→ MATERIAL FOR THIS EXERCISE
Segment Open
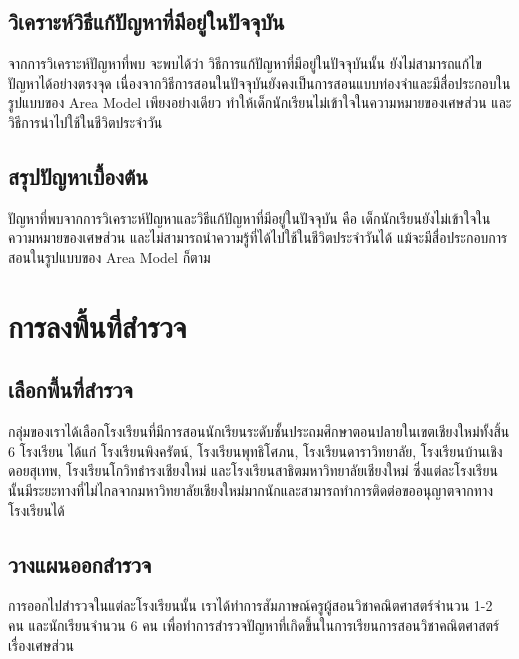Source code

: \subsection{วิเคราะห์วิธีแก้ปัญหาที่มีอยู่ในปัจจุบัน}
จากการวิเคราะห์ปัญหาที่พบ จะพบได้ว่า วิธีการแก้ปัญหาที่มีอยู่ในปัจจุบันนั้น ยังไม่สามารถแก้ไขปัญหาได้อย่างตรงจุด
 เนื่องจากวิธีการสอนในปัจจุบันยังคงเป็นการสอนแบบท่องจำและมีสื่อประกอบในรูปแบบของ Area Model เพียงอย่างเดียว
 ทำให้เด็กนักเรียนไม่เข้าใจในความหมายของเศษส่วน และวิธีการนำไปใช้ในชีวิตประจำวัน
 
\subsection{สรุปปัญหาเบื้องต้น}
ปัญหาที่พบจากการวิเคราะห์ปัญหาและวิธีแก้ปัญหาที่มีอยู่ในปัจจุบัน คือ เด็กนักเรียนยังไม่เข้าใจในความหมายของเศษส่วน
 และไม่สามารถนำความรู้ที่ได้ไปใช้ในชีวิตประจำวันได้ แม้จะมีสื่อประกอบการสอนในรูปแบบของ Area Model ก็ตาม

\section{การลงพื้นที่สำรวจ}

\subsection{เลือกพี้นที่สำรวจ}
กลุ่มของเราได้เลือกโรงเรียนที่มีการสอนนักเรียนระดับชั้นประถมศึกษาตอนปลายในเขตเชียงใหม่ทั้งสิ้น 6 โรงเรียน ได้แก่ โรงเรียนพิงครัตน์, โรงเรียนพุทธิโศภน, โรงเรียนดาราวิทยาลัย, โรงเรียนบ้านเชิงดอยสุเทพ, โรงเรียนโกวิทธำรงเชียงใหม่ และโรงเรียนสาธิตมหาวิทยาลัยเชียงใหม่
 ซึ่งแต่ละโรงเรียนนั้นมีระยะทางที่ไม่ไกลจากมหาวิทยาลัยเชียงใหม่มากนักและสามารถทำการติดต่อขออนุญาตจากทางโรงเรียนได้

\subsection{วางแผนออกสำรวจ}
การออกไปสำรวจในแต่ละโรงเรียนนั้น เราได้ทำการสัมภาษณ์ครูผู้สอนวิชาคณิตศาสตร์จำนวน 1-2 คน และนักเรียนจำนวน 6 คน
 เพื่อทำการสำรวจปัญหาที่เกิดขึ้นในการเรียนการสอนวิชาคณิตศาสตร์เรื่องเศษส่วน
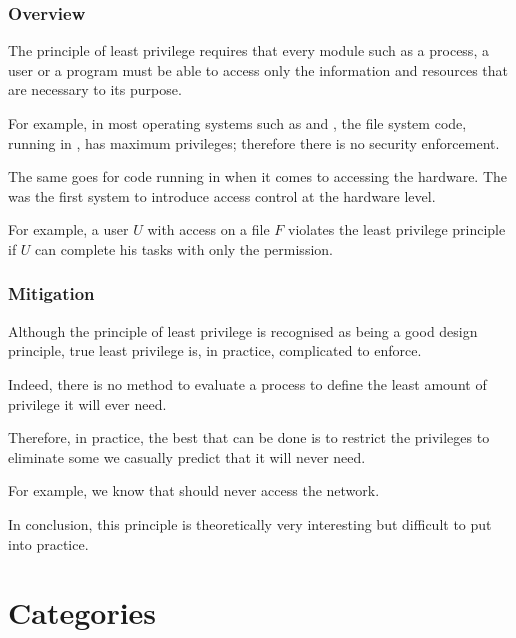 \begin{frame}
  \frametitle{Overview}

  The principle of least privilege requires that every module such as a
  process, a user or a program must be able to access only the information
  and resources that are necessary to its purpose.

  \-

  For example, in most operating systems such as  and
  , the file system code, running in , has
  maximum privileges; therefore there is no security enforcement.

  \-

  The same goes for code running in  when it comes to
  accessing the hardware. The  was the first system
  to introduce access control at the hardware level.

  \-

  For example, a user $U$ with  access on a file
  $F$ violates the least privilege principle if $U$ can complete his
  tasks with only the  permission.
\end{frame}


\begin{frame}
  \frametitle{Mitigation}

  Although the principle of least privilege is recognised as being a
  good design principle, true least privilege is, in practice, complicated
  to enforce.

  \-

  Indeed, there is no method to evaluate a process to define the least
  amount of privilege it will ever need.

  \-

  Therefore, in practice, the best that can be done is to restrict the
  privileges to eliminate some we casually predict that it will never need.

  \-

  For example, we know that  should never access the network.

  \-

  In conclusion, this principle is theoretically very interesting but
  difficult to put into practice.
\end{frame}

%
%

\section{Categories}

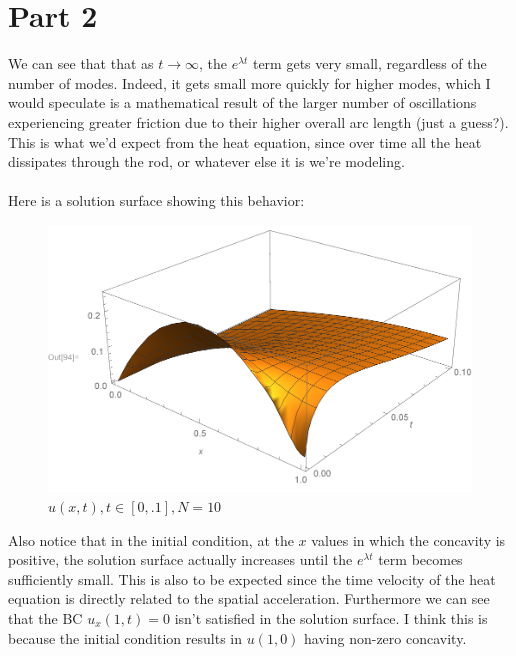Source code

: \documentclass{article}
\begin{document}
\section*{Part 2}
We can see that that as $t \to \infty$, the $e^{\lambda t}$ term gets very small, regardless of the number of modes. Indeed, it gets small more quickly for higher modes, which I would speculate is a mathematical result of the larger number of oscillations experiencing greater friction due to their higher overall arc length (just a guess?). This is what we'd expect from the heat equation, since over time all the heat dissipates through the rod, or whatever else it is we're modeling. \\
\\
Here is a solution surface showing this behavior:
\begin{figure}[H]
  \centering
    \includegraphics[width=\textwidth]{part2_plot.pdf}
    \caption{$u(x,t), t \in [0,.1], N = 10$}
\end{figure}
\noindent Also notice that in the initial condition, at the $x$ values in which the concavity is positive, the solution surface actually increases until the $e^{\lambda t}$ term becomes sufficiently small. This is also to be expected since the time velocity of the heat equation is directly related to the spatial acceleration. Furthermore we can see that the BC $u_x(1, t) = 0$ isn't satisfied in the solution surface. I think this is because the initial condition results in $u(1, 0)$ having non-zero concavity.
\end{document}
Segment Closed
→ EXERCISE DESCRIPTION
Every entry above is to be copied verbatim, with the pictures removed.

→ RESPONSE TO THIS EXERCISE
Source code

: \subsection{วิเคราะห์วิธีแก้ปัญหาที่มีอยู่ในปัจจุบัน}
จากการวิเคราะห์ปัญหาที่พบ จะพบได้ว่า วิธีการแก้ปัญหาที่มีอยู่ในปัจจุบันนั้น ยังไม่สามารถแก้ไขปัญหาได้อย่างตรงจุด
 เนื่องจากวิธีการสอนในปัจจุบันยังคงเป็นการสอนแบบท่องจำและมีสื่อประกอบในรูปแบบของ Area Model เพียงอย่างเดียว
 ทำให้เด็กนักเรียนไม่เข้าใจในความหมายของเศษส่วน และวิธีการนำไปใช้ในชีวิตประจำวัน
 
\subsection{สรุปปัญหาเบื้องต้น}
ปัญหาที่พบจากการวิเคราะห์ปัญหาและวิธีแก้ปัญหาที่มีอยู่ในปัจจุบัน คือ เด็กนักเรียนยังไม่เข้าใจในความหมายของเศษส่วน
 และไม่สามารถนำความรู้ที่ได้ไปใช้ในชีวิตประจำวันได้ แม้จะมีสื่อประกอบการสอนในรูปแบบของ Area Model ก็ตาม

\section{การลงพื้นที่สำรวจ}

\subsection{เลือกพี้นที่สำรวจ}
กลุ่มของเราได้เลือกโรงเรียนที่มีการสอนนักเรียนระดับชั้นประถมศึกษาตอนปลายในเขตเชียงใหม่ทั้งสิ้น 6 โรงเรียน ได้แก่ โรงเรียนพิงครัตน์, โรงเรียนพุทธิโศภน, โรงเรียนดาราวิทยาลัย, โรงเรียนบ้านเชิงดอยสุเทพ, โรงเรียนโกวิทธำรงเชียงใหม่ และโรงเรียนสาธิตมหาวิทยาลัยเชียงใหม่
 ซึ่งแต่ละโรงเรียนนั้นมีระยะทางที่ไม่ไกลจากมหาวิทยาลัยเชียงใหม่มากนักและสามารถทำการติดต่อขออนุญาตจากทางโรงเรียนได้

\subsection{วางแผนออกสำรวจ}
การออกไปสำรวจในแต่ละโรงเรียนนั้น เราได้ทำการสัมภาษณ์ครูผู้สอนวิชาคณิตศาสตร์จำนวน 1-2 คน และนักเรียนจำนวน 6 คน
 เพื่อทำการสำรวจปัญหาที่เกิดขึ้นในการเรียนการสอนวิชาคณิตศาสตร์เรื่องเศษส่วน
 \begin{frame}
  \frametitle{Overview}

  The principle of least privilege requires that every module such as a
  process, a user or a program must be able to access only the information
  and resources that are necessary to its purpose.

  \-

  For example, in most operating systems such as  and
  , the file system code, running in , has
  maximum privileges; therefore there is no security enforcement.

  \-

  The same goes for code running in  when it comes to
  accessing the hardware. The  was the first system
  to introduce access control at the hardware level.

  \-

  For example, a user $U$ with  access on a file
  $F$ violates the least privilege principle if $U$ can complete his
  tasks with only the  permission.
\end{frame}


\begin{frame}
  \frametitle{Mitigation}

  Although the principle of least privilege is recognised as being a
  good design principle, true least privilege is, in practice, complicated
  to enforce.

  \-

  Indeed, there is no method to evaluate a process to define the least
  amount of privilege it will ever need.

  \-

  Therefore, in practice, the best that can be done is to restrict the
  privileges to eliminate some we casually predict that it will never need.

  \-

  For example, we know that  should never access the network.

  \-

  In conclusion, this principle is theoretically very interesting but
  difficult to put into practice.
\end{frame}

%
%

\section{Categories}

Source code

: \documentclass{article}
\begin{document}
\section*{Part 2}
We can see that that as $t \to \infty$, the $e^{\lambda t}$ term gets very small, regardless of the number of modes. Indeed, it gets small more quickly for higher modes, which I would speculate is a mathematical result of the larger number of oscillations experiencing greater friction due to their higher overall arc length (just a guess?). This is what we'd expect from the heat equation, since over time all the heat dissipates through the rod, or whatever else it is we're modeling. \\
\\
Here is a solution surface showing this behavior:
\begin{figure}[H]
  \centering
    \includegraphics[width=\textwidth]{part2_plot.pdf}
    \caption{$u(x,t), t \in [0,.1], N = 10$}
\end{figure}
\noindent Also notice that in the initial condition, at the $x$ values in which the concavity is positive, the solution surface actually increases until the $e^{\lambda t}$ term becomes sufficiently small. This is also to be expected since the time velocity of the heat equation is directly related to the spatial acceleration. Furthermore we can see that the BC $u_x(1, t) = 0$ isn't satisfied in the solution surface. I think this is because the initial condition results in $u(1, 0)$ having non-zero concavity.
\end{document}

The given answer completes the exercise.